→ **What needs to be done**
Go through the entries below and copy each line containing the word "urbanisering".

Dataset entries
*** Begin section ***

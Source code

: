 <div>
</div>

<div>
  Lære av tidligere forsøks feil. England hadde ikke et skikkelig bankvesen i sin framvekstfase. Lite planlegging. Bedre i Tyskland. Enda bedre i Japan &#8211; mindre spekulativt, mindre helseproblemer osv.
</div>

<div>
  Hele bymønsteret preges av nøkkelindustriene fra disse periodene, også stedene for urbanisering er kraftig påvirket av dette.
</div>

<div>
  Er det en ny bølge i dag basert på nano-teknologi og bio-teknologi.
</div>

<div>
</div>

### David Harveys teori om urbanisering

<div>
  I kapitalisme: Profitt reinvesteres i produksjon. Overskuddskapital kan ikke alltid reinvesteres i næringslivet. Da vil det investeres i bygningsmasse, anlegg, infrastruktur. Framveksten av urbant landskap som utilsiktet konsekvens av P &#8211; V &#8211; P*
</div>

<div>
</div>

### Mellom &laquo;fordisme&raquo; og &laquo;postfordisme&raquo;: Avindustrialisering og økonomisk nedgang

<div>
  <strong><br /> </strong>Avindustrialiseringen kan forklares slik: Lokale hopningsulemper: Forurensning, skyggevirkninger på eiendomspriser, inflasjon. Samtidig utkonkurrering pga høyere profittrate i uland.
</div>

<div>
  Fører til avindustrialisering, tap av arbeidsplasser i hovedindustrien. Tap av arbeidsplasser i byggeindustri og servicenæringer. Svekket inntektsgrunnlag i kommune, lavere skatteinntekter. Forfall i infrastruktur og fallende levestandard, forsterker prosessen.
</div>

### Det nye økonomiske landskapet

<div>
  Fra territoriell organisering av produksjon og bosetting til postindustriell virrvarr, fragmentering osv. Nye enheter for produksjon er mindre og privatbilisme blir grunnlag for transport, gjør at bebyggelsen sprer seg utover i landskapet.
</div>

*** End section ***

→ **Solution**
  Hele bymønsteret preges av nøkkelindustriene fra disse periodene, også stedene for urbanisering er kraftig påvirket av dette.
### David Harveys teori om urbanisering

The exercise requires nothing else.